Re: [PATCH 3/3] arm64: Add software workaround for Falkor erratum 1041

[Shanker Donthineni]

Hi James,

On 11/09/2017 05:08 AM, James Morse wrote:
> Hi Shanker, Robin,
> 
> On 04/11/17 21:43, Shanker Donthineni wrote:
>> On 11/03/2017 10:11 AM, Robin Murphy wrote:
>>> On 03/11/17 03:27, Shanker Donthineni wrote:
 The ARM architecture defines the memory locations that are permitted
 to be accessed as the result of a speculative instruction fetch from
 an exception level for which all stages of translation are disabled.
 Specifically, the core is permitted to speculatively fetch from the
 4KB region containing the current program counter and next 4KB.

 When translation is changed from enabled to disabled for the running
 exception level (SCTLR_ELn[M] changed from a value of 1 to 0), the
 Falkor core may errantly speculatively access memory locations outside
 of the 4KB region permitted by the architecture. The errant memory
 access may lead to one of the following unexpected behaviors.

 1) A System Error Interrupt (SEI) being raised by the Falkor core due
to the errant memory access attempting to access a region of memory
that is protected by a slave-side memory protection unit.
 2) Unpredictable device behavior due to a speculative read from device
memory.

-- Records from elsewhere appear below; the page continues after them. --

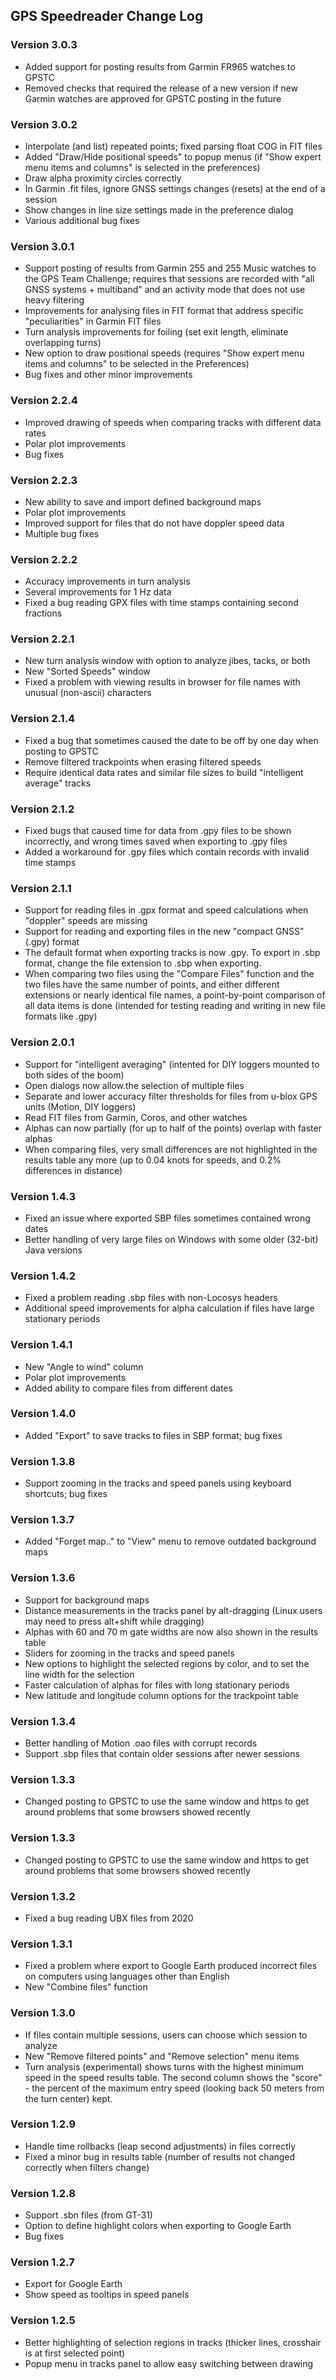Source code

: ## GPS Speedreader Change Log

### Version 3.0.3

- Added support for posting results from Garmin FR965 watches to GPSTC
- Removed checks that required the release of a new version if new Garmin watches are approved for GPSTC posting in the future

### Version 3.0.2

- Interpolate (and list) repeated points; fixed parsing float COG in FIT files
- Added "Draw/Hide positional speeds" to popup menus (if "Show expert menu items and columns" is selected in the preferences)
- Draw alpha proximity circles correctly
- In Garmin .fit files, ignore GNSS settings changes (resets) at the end of a session
- Show changes in line size settings made in the preference dialog
- Various additional bug fixes

### Version 3.0.1

-   Support posting of results from Garmin 255 and 255 Music watches to the GPS Team Challenge; requires that sessions are recorded with "all GNSS systems + multiband" and an activity mode that does not use heavy filtering
-   Improvements for analysing files in FIT format that address specific "peculiarities" in Garmin FIT files
-   Turn analysis improvements for foiling (set exit length, eliminate overlapping turns)
-   New option to draw positional speeds (requires "Show expert menu items and columns" to be selected in the Preferences)
-   Bug fixes and other minor improvements

### Version 2.2.4

-   Improved drawing of speeds when comparing tracks with different data rates
-   Polar plot improvements
-   Bug fixes
  
### Version 2.2.3

-   New ability to save and import defined background maps
-   Polar plot improvements
-   Improved support for files that do not have doppler speed data
-   Multiple bug fixes

### Version 2.2.2

-   Accuracy improvements in turn analysis
-   Several improvements for 1 Hz data
-   Fixed a bug reading GPX files with time stamps containing second
    fractions

### Version 2.2.1

-   New turn analysis window with option to analyze jibes, tacks, or
    both
-   New "Sorted Speeds" window
-   Fixed a problem with viewing results in browser for file names with
    unusual (non-ascii) characters

### Version 2.1.4

-   Fixed a bug that sometimes caused the date to be off by one day when
    posting to GPSTC
-   Remove filtered trackpoints when erasing filtered speeds
-   Require identical data rates and similar file sizes to build
    "intelligent average" tracks

### Version 2.1.2

-   Fixed bugs that caused time for data from .gpy files to be shown
    incorrectly, and wrong times saved when exporting to .gpy files
-   Added a workaround for .gpy files which contain records with invalid
    time stamps

### Version 2.1.1

-   Support for reading files in .gpx format and speed calculations when
    "doppler" speeds are missing
-   Support for reading and exporting files in the new "compact GNSS"
    (.gpy) format
-   The default format when exporting tracks is now .gpy. To export in
    .sbp format, change the file extension to .sbp when exporting.
-   When comparing two files using the "Compare Files" function and the
    two files have the same number of points, and either different
    extensions or nearly identical file names, a point-by-point
    comparison of all data items is done (intended for testing reading
    and writing in new file formats like .gpy)

### Version 2.0.1

-   Support for "intelligent averaging" (intented for DIY loggers
    mounted to both sides of the boom)
-   Open dialogs now allow.the selection of multiple files
-   Separate and lower accuracy filter thresholds for files from u-blox
    GPS units (Motion, DIY loggers)
-   Read FIT files from Garmin, Coros, and other watches
-   Alphas can now partially (for up to half of the points) overlap with
    faster alphas
-   When comparing files, very small differences are not highlighted in
    the results table any more (up to 0.04 knots for speeds, and 0.2%
    differences in distance)

### Version 1.4.3

-   Fixed an issue where exported SBP files sometimes contained wrong
    dates
-   Better handling of very large files on Windows with some older
    (32-bit) Java versions

### Version 1.4.2

-   Fixed a problem reading .sbp files with non-Locosys headers
-   Additional speed improvements for alpha calculation if files have
    large stationary periods

### Version 1.4.1

-   New "Angle to wind" column
-   Polar plot improvements
-   Added ability to compare files from different dates

### Version 1.4.0

-   Added "Export" to save tracks to files in SBP format; bug fixes

### Version 1.3.8

-   Support zooming in the tracks and speed panels using keyboard
    shortcuts; bug fixes

### Version 1.3.7

-   Added "Forget map.." to "View" menu to remove outdated background
    maps

### Version 1.3.6

-   Support for background maps
-   Distance measurements in the tracks panel by alt-dragging (Linux
    users may need to press alt+shift while dragging)
-   Alphas with 60 and 70 m gate widths are now also shown in the
    results table
-   Sliders for zooming in the tracks and speed panels
-   New options to highlight the selected regions by color, and to set
    the line width for the selection
-   Faster calculation of alphas for files with long stationary periods
-   New latitude and longitude column options for the trackpoint table

### Version 1.3.4

-   Better handling of Motion .oao files with corrupt records
-   Support .sbp files that contain older sessions after newer sessions

### Version 1.3.3

-   Changed posting to GPSTC to use the same window and https to get
    around problems that some browsers showed recently

### Version 1.3.3

-   Changed posting to GPSTC to use the same window and https to get
    around problems that some browsers showed recently

### Version 1.3.2

-   Fixed a bug reading UBX files from 2020

### Version 1.3.1

-   Fixed a problem where export to Google Earth produced incorrect
    files on computers using languages other than English
-   New "Combine files" function

### Version 1.3.0

-   If files contain multiple sessions, users can choose which session
    to analyze
-   New "Remove filtered points" and "Remove selection" menu items
-   Turn analysis (experimental) shows turns with the highest minimum
    speed in the speed results table. The second column shows the
    "score" - the percent of the maximum entry speed (looking back 50
    meters from the turn center) kept.

### Version 1.2.9

-   Handle time rollbacks (leap second adjustments) in files correctly
-   Fixed a minor bug in results table (number of results not changed
    correctly when filters change)

### Version 1.2.8

-   Support .sbn files (from GT-31)
-   Option to define highlight colors when exporting to Google Earth
-   Bug fixes

### Version 1.2.7

-   Export for Google Earth
-   Show speed as tooltips in speed panels

### Version 1.2.5

-   Better highlighting of selection regions in tracks (thicker lines,
    crosshair is at first selected point)
-   Popup menu in tracks panel to allow easy switching between drawing
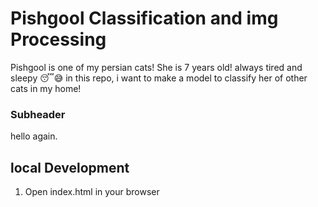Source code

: # Pishgool Classification and img Processing

Pishgool is one of my persian cats! She is 7 years old! always tired and sleepy 😴😅
in this repo, i want to make a model to classify her of other cats in my home!


### Subheader 

hello again.

## local Development

1. Open index.html in your browser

This behavior may only occur if the instruction cache is
disabled prior to or coincident with translation being changed from
enabled to disabled.

 To avoid the errant behavior, software must execute an ISB immediately
 prior to executing the MSR that will change SCTLR_ELn[M] from 1 to 0.
> 
> 
 diff --git a/arch/arm64/include/asm/assembler.h 
 b/arch/arm64/include/asm/assembler.h
 index b6dfb4f..4c91efb 100644
 --- a/arch/arm64/include/asm/assembler.h
 +++ b/arch/arm64/include/asm/assembler.h
 @@ -30,6 +30,7 @@
  #include 
  #include 
  #include 
 +#include 
  
  /*
   * Enable and disable interrupts.
 @@ -514,6 +515,22 @@
   *   reg: the value to be written.
   */
.macro  write_sctlr, eln, reg
 +#ifdef CONFIG_QCOM_FALKOR_ERRATUM_1041
 +alternative_if ARM64_WORKAROUND_QCOM_FALKOR_E1041
 +  tbnz\reg, #0, 8000f  // enable MMU?
> 
> Won't this match any change that leaves the MMU enabled?
> 

Yes. No need to apply workaround if the MMU is going to be enabled.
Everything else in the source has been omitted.